**What to do:** Copy exactly the lines of the data below that run from the line holding "Notice of certificate" through the line holding "Contents of notice to patient", both ends included.

Segment Start: Exercise materials

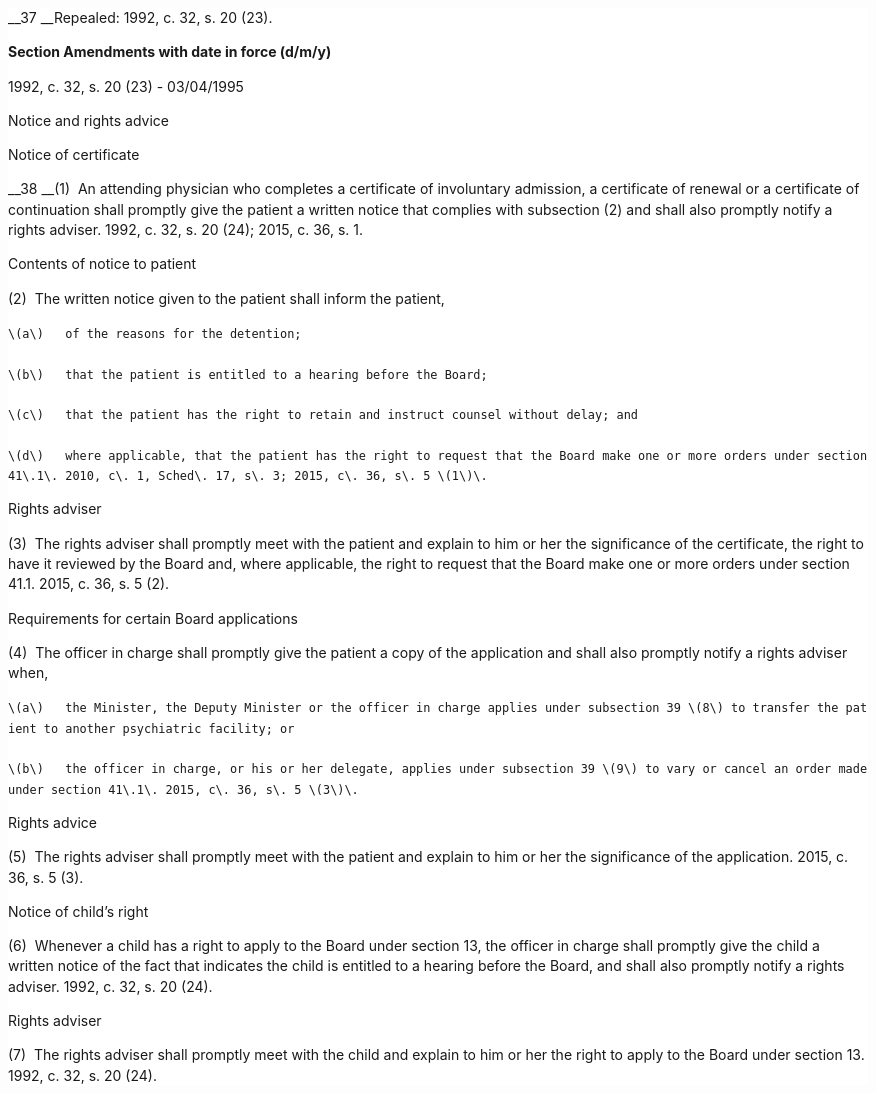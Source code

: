 __37 __Repealed:  1992, c\. 32, s\. 20 \(23\)\.

__Section Amendments with date in force \(d/m/y\)__

1992, c\. 32, s\. 20 \(23\) \- 03/04/1995

Notice and rights advice

Notice of certificate

<a id="BK45"></a>__38 __\(1\)  An attending physician who completes a certificate of involuntary admission, a certificate of renewal or a certificate of continuation shall promptly give the patient a written notice that complies with subsection \(2\) and shall also promptly notify a rights adviser\.  1992, c\. 32, s\. 20 \(24\); 2015, c\. 36, s\. 1\.

Contents of notice to patient

\(2\)  The written notice given to the patient shall inform the patient,

	\(a\)	of the reasons for the detention;

	\(b\)	that the patient is entitled to a hearing before the Board;

	\(c\)	that the patient has the right to retain and instruct counsel without delay; and

	\(d\)	where applicable, that the patient has the right to request that the Board make one or more orders under section 41\.1\. 2010, c\. 1, Sched\. 17, s\. 3; 2015, c\. 36, s\. 5 \(1\)\.

Rights adviser

\(3\)  The rights adviser shall promptly meet with the patient and explain to him or her the significance of the certificate, the right to have it reviewed by the Board and, where applicable, the right to request that the Board make one or more orders under section 41\.1\. 2015, c\. 36, s\. 5 \(2\)\.

Requirements for certain Board applications

\(4\)  The officer in charge shall promptly give the patient a copy of the application and shall also promptly notify a rights adviser when,

	\(a\)	the Minister, the Deputy Minister or the officer in charge applies under subsection 39 \(8\) to transfer the patient to another psychiatric facility; or

	\(b\)	the officer in charge, or his or her delegate, applies under subsection 39 \(9\) to vary or cancel an order made under section 41\.1\. 2015, c\. 36, s\. 5 \(3\)\.

Rights advice

\(5\)  The rights adviser shall promptly meet with the patient and explain to him or her the significance of the application\. 2015, c\. 36, s\. 5 \(3\)\.

Notice of child’s right

\(6\)  Whenever a child has a right to apply to the Board under section 13, the officer in charge shall promptly give the child a written notice of the fact that indicates the child is entitled to a hearing before the Board, and shall also promptly notify a rights adviser\.  1992, c\. 32, s\. 20 \(24\)\.

Rights adviser

\(7\)  The rights adviser shall promptly meet with the child and explain to him or her the right to apply to the Board under section 13\.  1992, c\. 32, s\. 20 \(24\)\.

Segment End: Exercise materials

**Your solution:**
Notice of certificate

<a id="BK45"></a>__38 __\(1\)  An attending physician who completes a certificate of involuntary admission, a certificate of renewal or a certificate of continuation shall promptly give the patient a written notice that complies with subsection \(2\) and shall also promptly notify a rights adviser\.  1992, c\. 32, s\. 20 \(24\); 2015, c\. 36, s\. 1\.

Contents of notice to patient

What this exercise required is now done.